--- Provided information Enclosed Below ---

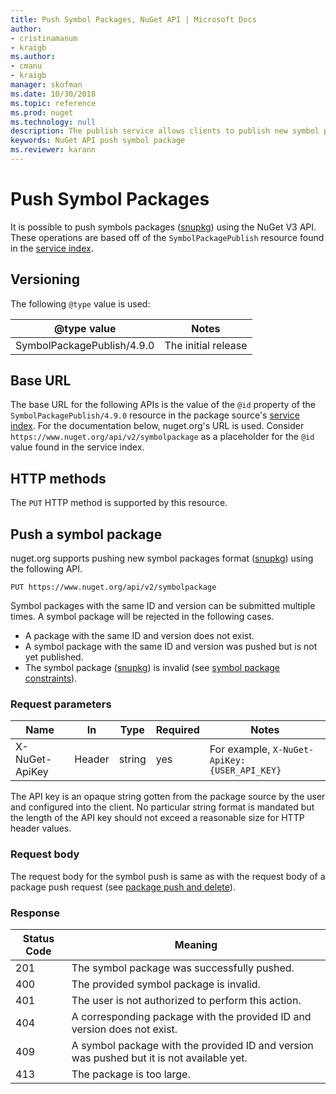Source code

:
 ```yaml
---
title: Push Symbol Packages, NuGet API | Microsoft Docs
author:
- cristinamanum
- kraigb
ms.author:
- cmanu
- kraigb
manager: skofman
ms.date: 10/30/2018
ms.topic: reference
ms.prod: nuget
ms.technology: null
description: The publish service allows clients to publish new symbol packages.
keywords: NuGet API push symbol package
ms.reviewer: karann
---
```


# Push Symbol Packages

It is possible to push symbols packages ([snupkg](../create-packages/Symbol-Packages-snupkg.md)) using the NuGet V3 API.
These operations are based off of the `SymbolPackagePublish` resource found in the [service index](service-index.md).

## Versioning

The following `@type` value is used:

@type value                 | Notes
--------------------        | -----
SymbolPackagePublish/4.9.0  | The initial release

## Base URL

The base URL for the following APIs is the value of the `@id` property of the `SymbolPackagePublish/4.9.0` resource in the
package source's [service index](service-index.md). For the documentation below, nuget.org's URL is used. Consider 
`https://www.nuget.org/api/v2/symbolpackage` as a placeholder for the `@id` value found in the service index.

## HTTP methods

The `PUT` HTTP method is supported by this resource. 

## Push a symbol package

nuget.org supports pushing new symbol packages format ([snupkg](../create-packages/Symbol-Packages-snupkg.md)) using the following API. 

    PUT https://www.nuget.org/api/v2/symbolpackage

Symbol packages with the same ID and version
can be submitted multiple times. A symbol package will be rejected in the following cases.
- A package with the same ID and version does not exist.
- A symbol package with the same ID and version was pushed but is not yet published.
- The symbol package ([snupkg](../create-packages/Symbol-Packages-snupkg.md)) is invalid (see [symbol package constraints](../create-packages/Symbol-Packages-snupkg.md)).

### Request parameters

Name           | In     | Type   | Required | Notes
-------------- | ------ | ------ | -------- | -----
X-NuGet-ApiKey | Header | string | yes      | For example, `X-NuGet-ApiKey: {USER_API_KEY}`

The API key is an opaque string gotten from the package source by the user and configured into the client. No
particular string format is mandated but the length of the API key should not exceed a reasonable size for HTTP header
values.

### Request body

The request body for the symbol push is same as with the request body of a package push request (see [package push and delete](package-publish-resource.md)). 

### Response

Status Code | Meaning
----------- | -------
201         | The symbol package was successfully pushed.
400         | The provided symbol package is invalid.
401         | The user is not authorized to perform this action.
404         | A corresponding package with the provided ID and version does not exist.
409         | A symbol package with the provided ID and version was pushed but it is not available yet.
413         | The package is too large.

--- End of Enclosed Provided information ---

_Prompt_: In the entries above, locate every line with the word "string" and copy it.

_Output of the exercise_:
X-NuGet-ApiKey | Header | string | yes      | For example, `X-NuGet-ApiKey: {USER_API_KEY}`
The API key is an opaque string gotten from the package source by the user and configured into the client. No
particular string format is mandated but the length of the API key should not exceed a reasonable size for HTTP header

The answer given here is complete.